▸ Problem description: Whenever a line in the following entries includes "help", tally it. Report nothing except the final count.

▸ Collected data:
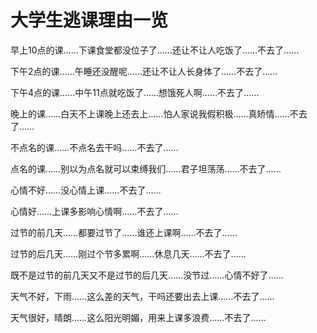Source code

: # 大学生逃课理由一览

早上10点的课……下课食堂都没位子了……还让不让人吃饭了……不去了…… 

下午2点的课……午睡还没醒呢……还让不让人长身体了……不去了…… 

下午4点的课……中午11点就吃饭了……想饿死人啊……不去了…… 

晚上的课……白天不上课晚上还去上……怕人家说我假积极……真矫情……不去了…… 

不点名的课……不点名去干吗……不去了…… 

点名的课……别以为点名就可以束缚我们……君子坦荡荡……不去了…… 

心情不好……没心情上课……不去了…… 

心情好……上课多影响心情啊……不去了…… 

过节的前几天……都要过节了……谁还上课啊……不去了…… 

过节的后几天……刚过个节多累啊……休息几天……不去了…… 

既不是过节的前几天又不是过节的后几天……没节过……心情不好了…… 

天气不好，下雨……这么差的天气，干吗还要出去上课……不去了…… 

天气很好，晴朗……这么阳光明媚，用来上课多浪费……不去了……
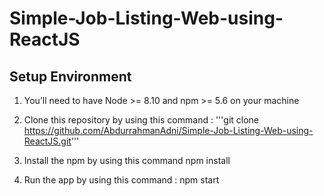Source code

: # Simple-Job-Listing-Web-using-ReactJS

## Setup Environment

1. You’ll need to have Node >= 8.10 and npm >= 5.6 on your machine

2. Clone this repository by using this command :
'''git clone https://github.com/AbdurrahmanAdni/Simple-Job-Listing-Web-using-ReactJS.git'''

3. Install the npm by using this command
npm install

4. Run the app by using this command :
npm start
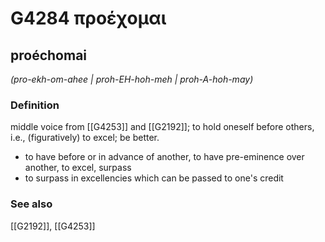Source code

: # G4284 προέχομαι

## proéchomai

_(pro-ekh-om-ahee | proh-EH-hoh-meh | proh-A-hoh-may)_

### Definition

middle voice from [[G4253]] and [[G2192]]; to hold oneself before others, i.e., (figuratively) to excel; be better.

- to have before or in advance of another, to have pre-eminence over another, to excel, surpass
- to surpass in excellencies which can be passed to one's credit

### See also

[[G2192]], [[G4253]]

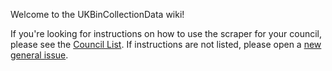 Welcome to the UKBinCollectionData wiki!

If you're looking for instructions on how to use the scraper for your council, please see the [Council List](https://github.com/robbrad/UKBinCollectionData/wiki/Councils). If instructions are not listed, please open a [new general issue](https://github.com/robbrad/UKBinCollectionData/issues/new).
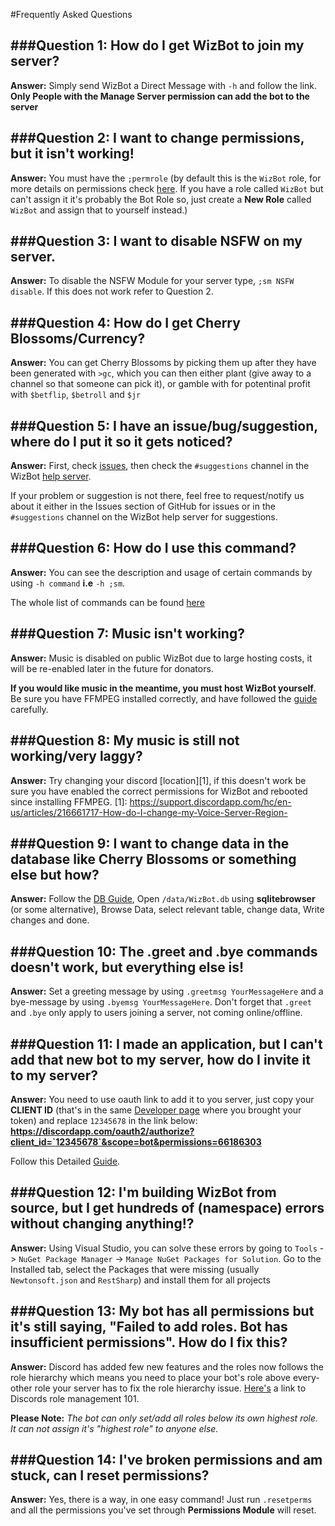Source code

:#Frequently Asked Questions


###Question 1: How do I get WizBot to join my server?
----
**Answer:** Simply send WizBot a Direct Message with `-h` and follow the link. **Only People with the Manage Server permission can add the bot to the server**

###Question 2: I want to change permissions, but it isn't working!
----
**Answer:** You must have the `;permrole` (by default this is the `WizBot` role, for more details on permissions check [here](http://wizbot.readthedocs.io/en/latest/Permissions%20System/ "Permissions"). If you have a role called `WizBot` but can't assign it it's probably the Bot Role so, just create a **New Role** called `WizBot` and assign that to yourself instead.)

###Question 3: I want to disable NSFW on my server.
----
**Answer:** To disable the NSFW Module for your server type, `;sm NSFW disable`. If this does not work refer to Question 2.

###Question 4: How do I get Cherry Blossoms/Currency?
----
**Answer:** You can get Cherry Blossoms by picking them up after they have been generated with `>gc`, which you can then either plant (give away to a channel so that someone can pick it), or gamble with for potentinal profit with `$betflip`, `$betroll` and `$jr`

###Question 5: I have an issue/bug/suggestion, where do I put it so it gets noticed?
-----------
**Answer:** First, check [issues](https://github.com/Wizkiller96/WizBot/issues "GitHub WizBot Issues"), then check the `#suggestions` channel in the WizBot [help server](N/A).

If your problem or suggestion is not there, feel free to request/notify us about it either in the Issues section of GitHub for issues or in the `#suggestions` channel on the WizBot help server for suggestions.

###Question 6: How do I use this command?
--------
**Answer:** You can see the description and usage of certain commands by using `-h command` **i.e** `-h ;sm`. 

The whole list of commands can be found [here](http://wizbot.readthedocs.io/en/latest/Commands%20List/ "Command List")

###Question 7: Music isn't working?
----
**Answer:** Music is disabled on public WizBot due to large hosting costs, it will be re-enabled later in the future for donators. 

**If you would like music in the meantime, you must host WizBot yourself**. Be sure you have FFMPEG installed correctly, and have followed the [guide](http://wizbotbot.readthedocs.io/en/latest/guides/Windows%20Guide/#setting-up-wizbot-for-music) carefully.

###Question 8: My music is still not working/very laggy?
----
**Answer:** Try changing your discord [location][1], if this doesn't work be sure you have enabled the correct permissions for WizBot and rebooted since installing FFMPEG.
[1]: https://support.discordapp.com/hc/en-us/articles/216661717-How-do-I-change-my-Voice-Server-Region-

###Question 9: I want to change data in the database like Cherry Blossoms or something else but how?
----
**Answer:** Follow the [DB Guide](http://wizbot.readthedocs.io/en/latest/JSON%20Explanations/#db-files), Open `/data/WizBot.db` using **sqlitebrowser** (or some alternative), Browse Data, select relevant table, change data, Write changes and done.

###Question 10: The .greet and .bye commands doesn't work, but everything else is!
-----
**Answer:** Set a greeting message by using `.greetmsg YourMessageHere` and a bye-message by using `.byemsg YourMessageHere`. Don't forget that `.greet` and `.bye` only apply to users joining a server, not coming online/offline.

###Question 11:  I made an application, but I can't add that new bot to my server, how do I invite it to my server?
----
**Answer:** You need to use oauth link to add it to you server, just copy your **CLIENT ID** (that's in the same [Developer page](https://discordapp.com/developers/applications/me) where you brought your token) and replace `12345678` in the link below: **https://discordapp.com/oauth2/authorize?client_id=`12345678`&scope=bot&permissions=66186303**

Follow this Detailed [Guide](http://discord.kongslien.net/guide.html).

###Question 12:  I'm building WizBot from source, but I get hundreds of (namespace) errors without changing anything!?
-----
**Answer:** Using Visual Studio, you can solve these errors by going to `Tools` -> `NuGet Package Manager` -> `Manage NuGet Packages for Solution`. Go to the Installed tab, select the Packages that were missing (usually `Newtonsoft.json` and `RestSharp`) and install them for all projects

###Question 13:  My bot has all permissions but it's still saying, "Failed to add roles. Bot has insufficient permissions". How do I fix this?
----------
**Answer:** Discord has added few new features and the roles now follows the role hierarchy which means you need to place your bot's role above every-other role your server has to fix the role hierarchy issue. [Here's](https://support.discordapp.com/hc/en-us/articles/214836687-Role-Management-101) a link to Discords role management 101.

**Please Note:** *The bot can only set/add all roles below its own highest role. It can not assign it's "highest role" to anyone else.*

###Question 14: I've broken permissions and am stuck, can I reset permissions?
----------
**Answer:** Yes, there is a way, in one easy command! Just run `.resetperms` and all the permissions you've set through **Permissions Module** will reset.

▸ Task result: 2